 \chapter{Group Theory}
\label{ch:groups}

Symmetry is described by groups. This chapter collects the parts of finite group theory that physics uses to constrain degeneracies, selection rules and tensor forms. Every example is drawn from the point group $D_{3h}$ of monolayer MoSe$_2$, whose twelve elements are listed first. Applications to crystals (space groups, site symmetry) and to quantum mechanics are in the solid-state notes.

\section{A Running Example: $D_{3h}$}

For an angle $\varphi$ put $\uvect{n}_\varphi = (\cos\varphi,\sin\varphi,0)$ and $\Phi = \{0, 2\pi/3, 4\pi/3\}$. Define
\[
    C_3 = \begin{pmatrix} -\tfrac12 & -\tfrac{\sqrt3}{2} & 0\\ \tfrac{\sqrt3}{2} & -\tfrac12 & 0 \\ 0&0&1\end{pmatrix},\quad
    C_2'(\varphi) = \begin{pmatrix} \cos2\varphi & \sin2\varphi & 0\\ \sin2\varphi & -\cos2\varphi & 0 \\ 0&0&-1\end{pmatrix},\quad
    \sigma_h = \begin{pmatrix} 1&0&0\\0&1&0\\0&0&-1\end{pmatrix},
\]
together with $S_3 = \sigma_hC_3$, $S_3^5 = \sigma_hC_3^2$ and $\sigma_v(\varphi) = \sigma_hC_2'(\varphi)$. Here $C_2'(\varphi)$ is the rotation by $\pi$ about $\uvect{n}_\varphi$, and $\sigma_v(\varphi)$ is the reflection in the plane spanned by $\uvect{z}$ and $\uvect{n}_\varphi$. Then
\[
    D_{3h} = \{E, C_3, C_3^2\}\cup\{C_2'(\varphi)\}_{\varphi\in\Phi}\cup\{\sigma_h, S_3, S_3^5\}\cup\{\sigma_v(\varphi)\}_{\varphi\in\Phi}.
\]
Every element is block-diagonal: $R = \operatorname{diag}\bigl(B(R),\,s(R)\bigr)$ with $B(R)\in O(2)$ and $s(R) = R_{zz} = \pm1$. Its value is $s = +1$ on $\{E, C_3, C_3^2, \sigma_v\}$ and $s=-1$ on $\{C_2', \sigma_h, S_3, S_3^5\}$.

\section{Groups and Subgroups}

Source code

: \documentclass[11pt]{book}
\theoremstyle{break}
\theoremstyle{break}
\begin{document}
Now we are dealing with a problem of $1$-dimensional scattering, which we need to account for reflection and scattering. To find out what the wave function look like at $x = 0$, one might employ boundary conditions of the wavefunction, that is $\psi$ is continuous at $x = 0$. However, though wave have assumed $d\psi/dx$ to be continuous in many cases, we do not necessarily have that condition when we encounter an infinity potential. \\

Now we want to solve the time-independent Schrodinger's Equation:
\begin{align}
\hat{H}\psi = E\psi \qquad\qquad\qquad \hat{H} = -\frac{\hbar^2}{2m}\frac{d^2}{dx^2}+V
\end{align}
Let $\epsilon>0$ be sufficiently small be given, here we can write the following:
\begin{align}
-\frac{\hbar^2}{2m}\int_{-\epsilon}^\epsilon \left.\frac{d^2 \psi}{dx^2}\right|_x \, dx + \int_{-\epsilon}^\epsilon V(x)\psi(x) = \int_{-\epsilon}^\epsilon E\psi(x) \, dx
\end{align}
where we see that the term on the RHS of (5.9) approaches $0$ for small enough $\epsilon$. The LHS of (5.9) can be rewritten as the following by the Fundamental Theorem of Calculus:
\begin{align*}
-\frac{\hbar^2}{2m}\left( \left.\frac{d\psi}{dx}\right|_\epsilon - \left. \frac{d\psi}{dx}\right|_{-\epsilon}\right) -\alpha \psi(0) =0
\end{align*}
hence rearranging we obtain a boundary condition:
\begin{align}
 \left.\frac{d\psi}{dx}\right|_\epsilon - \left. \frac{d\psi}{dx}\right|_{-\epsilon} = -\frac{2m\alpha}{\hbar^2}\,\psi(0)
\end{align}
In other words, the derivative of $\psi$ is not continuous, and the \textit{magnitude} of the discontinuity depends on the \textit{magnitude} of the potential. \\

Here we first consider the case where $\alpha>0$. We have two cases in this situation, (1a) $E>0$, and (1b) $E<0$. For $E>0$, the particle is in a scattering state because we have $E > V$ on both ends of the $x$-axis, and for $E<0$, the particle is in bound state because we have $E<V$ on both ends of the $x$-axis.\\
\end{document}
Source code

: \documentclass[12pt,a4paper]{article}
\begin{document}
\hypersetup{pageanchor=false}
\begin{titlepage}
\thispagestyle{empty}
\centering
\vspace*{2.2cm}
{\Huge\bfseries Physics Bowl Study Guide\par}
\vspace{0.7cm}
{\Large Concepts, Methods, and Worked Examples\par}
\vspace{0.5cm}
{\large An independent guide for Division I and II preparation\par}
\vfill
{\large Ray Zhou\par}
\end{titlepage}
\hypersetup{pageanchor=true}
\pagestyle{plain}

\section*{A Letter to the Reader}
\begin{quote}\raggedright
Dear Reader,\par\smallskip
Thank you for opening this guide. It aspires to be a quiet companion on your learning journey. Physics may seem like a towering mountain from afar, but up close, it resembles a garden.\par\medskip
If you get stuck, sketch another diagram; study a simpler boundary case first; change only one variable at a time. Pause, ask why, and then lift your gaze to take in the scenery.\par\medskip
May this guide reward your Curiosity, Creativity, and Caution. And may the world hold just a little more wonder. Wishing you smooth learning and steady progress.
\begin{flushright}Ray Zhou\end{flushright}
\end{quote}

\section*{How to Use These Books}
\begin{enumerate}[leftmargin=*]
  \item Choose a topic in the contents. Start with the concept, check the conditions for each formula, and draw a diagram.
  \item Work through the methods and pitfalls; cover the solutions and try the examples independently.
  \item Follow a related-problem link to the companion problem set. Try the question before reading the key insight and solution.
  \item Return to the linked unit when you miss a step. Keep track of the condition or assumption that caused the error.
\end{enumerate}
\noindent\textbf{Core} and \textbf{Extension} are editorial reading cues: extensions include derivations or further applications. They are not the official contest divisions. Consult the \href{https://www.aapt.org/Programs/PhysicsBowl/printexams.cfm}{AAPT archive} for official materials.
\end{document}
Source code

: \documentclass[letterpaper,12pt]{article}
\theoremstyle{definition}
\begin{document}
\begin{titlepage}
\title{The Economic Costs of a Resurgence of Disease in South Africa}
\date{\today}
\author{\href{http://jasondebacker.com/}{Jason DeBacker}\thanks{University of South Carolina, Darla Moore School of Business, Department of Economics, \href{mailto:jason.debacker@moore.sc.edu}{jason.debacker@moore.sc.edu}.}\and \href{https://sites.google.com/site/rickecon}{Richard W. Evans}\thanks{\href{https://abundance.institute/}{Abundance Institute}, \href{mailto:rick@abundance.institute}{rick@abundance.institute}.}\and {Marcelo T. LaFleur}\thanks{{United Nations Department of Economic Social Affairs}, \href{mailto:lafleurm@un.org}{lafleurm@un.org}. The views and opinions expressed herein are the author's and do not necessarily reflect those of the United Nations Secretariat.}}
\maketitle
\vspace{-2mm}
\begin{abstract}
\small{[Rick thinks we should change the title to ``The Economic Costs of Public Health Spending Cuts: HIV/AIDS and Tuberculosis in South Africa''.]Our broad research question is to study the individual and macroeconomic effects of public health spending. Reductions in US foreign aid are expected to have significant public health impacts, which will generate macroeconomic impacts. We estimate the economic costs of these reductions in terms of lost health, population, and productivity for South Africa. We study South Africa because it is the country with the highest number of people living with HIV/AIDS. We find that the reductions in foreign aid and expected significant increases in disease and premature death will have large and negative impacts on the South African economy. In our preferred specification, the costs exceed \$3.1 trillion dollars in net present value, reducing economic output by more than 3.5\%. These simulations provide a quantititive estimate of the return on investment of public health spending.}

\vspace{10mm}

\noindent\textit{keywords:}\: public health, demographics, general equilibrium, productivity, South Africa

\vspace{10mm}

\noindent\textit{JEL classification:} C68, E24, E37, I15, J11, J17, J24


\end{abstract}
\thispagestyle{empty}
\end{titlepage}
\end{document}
====================
When the word "section" appears in a line of the listing, pull that line out.

ANSWER FOR THE TASK:
\section{A Running Example: $D_{3h}$}
\section{Groups and Subgroups}
\section*{A Letter to the Reader}
\section*{How to Use These Books}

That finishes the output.